The present invention adopts measurements of the adsorption or dispersion of ionising radiation as a means of measuring the density of the medium at a number, usually many, levels in a multi-phase mixture, as in an oil separator, thereby enabling a density profile to be established, from which the position of the phase boundaries and, if desired, the thickness of any interphase regions e.g. of foam or dispersions or emulsions, can be determined.
Accordingly the present invention provides a density profiler for measuring a density profile of a medium including at least two liquid phases and a gaseous phase which profiler comprises:
1. an axially distributed array of sources capable of providing at least 1 collimated beams of ionising radiation;
2. an axially distributed array of radiation detectors, each detector being associated in use with a respective one of the said beams of ionising radiation and producing an output signal in response to the incidence of the ionising radiation;
3. means for analysing the detector output signals to determine the density of the medium traversed by the beams of radiation in passing from the source array to the detector array.
The invention specifically includes:
an oil separator which incorporates a density profiler of the invention in which in use an input oil containing stream includes oil, water (aqueous phase) and gas an the density profiler is positioned to measure the density of oil, aqueous and gas phases;
a method of measuring the density profile of a medium including oil, aqueous and gas phases in which a density profiler of the invention is positioned in a region of the medium in which the different phases are at least partially separated;
a method of controlling an oil separator including a density profiler of he invention, in which the position of the phase boundaries is determined from a density profile measured according to the invention and the inlet flow rate to and/or one or more outlet flow rates from the separator are controlled to maintain the position of the phase boundaries within predetermined limits;
a method of controlling an oil separator including a density profiler of the invention, in which the thickness of the interphase regions is determined from a density profile measured according to the invention and the concentration of chemicals added to the separator to reduce the formation of interphases is controlled to maintain the thickness of the interphase regions within predetermined limits.

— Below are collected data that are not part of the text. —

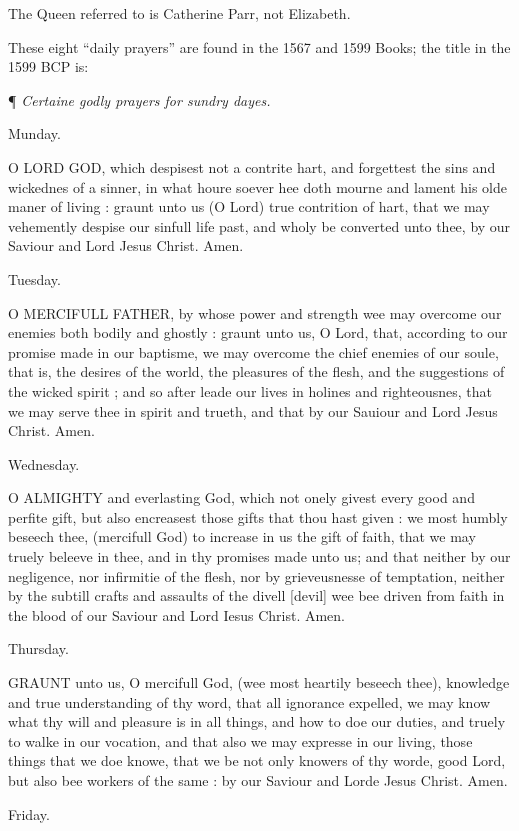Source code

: The
Queen referred to is Catherine Parr, not Elizabeth.

These
eight ``daily prayers'' are found in the 1567 and 1599 Books;
the title in the 1599 BCP is:

¶ \emph{Certaine
godly prayers for sundry dayes.}

Munday.

O
LORD GOD, which despisest not a contrite hart, and forgettest the sins
and wickednes of a sinner, in what houre soever hee doth mourne and lament
his olde maner of living : graunt unto us (O Lord) true contrition of
hart, that we may vehemently despise our sinfull life past, and wholy
be converted unto thee, by our Saviour and Lord Jesus Christ. Amen.

Tuesday.

O
MERCIFULL FATHER, by whose power and strength wee may overcome our enemies
both bodily and ghostly : graunt unto us, O Lord, that, according to our
promise made in our baptisme, we may overcome the chief enemies of our
soule, that is, the desires of the world, the pleasures of the flesh,
and the suggestions of the wicked spirit ; and so after leade our lives
in holines and righteousnes, that we may serve thee in spirit and trueth,
and that by our Sauiour and Lord Jesus Christ. Amen.

Wednesday.

O
ALMIGHTY and everlasting God, which not onely givest every good and perfite
gift, but also encreasest those gifts that thou hast given : we most humbly
beseech thee, (mercifull God) to increase in us the gift of faith, that
we may truely beleeve in thee, and in thy promises made unto us; and that
neither by our negligence, nor infirmitie of the flesh, nor by grieveusnesse
of temptation, neither by the subtill crafts and assaults of the divell
[devil]
wee bee driven from faith in the blood of our Saviour and Lord Iesus Christ.
Amen.

Thursday.

GRAUNT
unto us, O mercifull God, (wee most heartily beseech thee), knowledge
and true understanding of thy word, that all ignorance expelled, we may
know what thy will and pleasure is in all things, and how to doe our duties,
and truely to walke in our vocation, and that also we may expresse in
our living, those things that we doe knowe, that we be not only knowers
of thy worde, good Lord, but also bee workers of the same : by our Saviour
and Lorde Jesus Christ. Amen.

Friday.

The invention further includes a combined radiation source holder and collimator, suitable for use in the density profiler of the invention, in which a source holder is a rod having plurality of, particularly radial, holes adapted to receive radiation sources and, arranged telescopically, desirably substantially coaxially, with the rod, a tube, made of radiation adsorbent material, which has transmission holes in it, the rod and tube being moveable, particularly axially moveable, relative to one another so that in a first position each source is in registry with at least one transmission hole aligned to provide a oath along which radiation from the source traverses the thickness of the tube to produce a collimated beam of radiation which is projected laterally relative to the rod and tube, and that in a second position each source is masked by a portion of the tube so that no collimated beam of radiation is generated.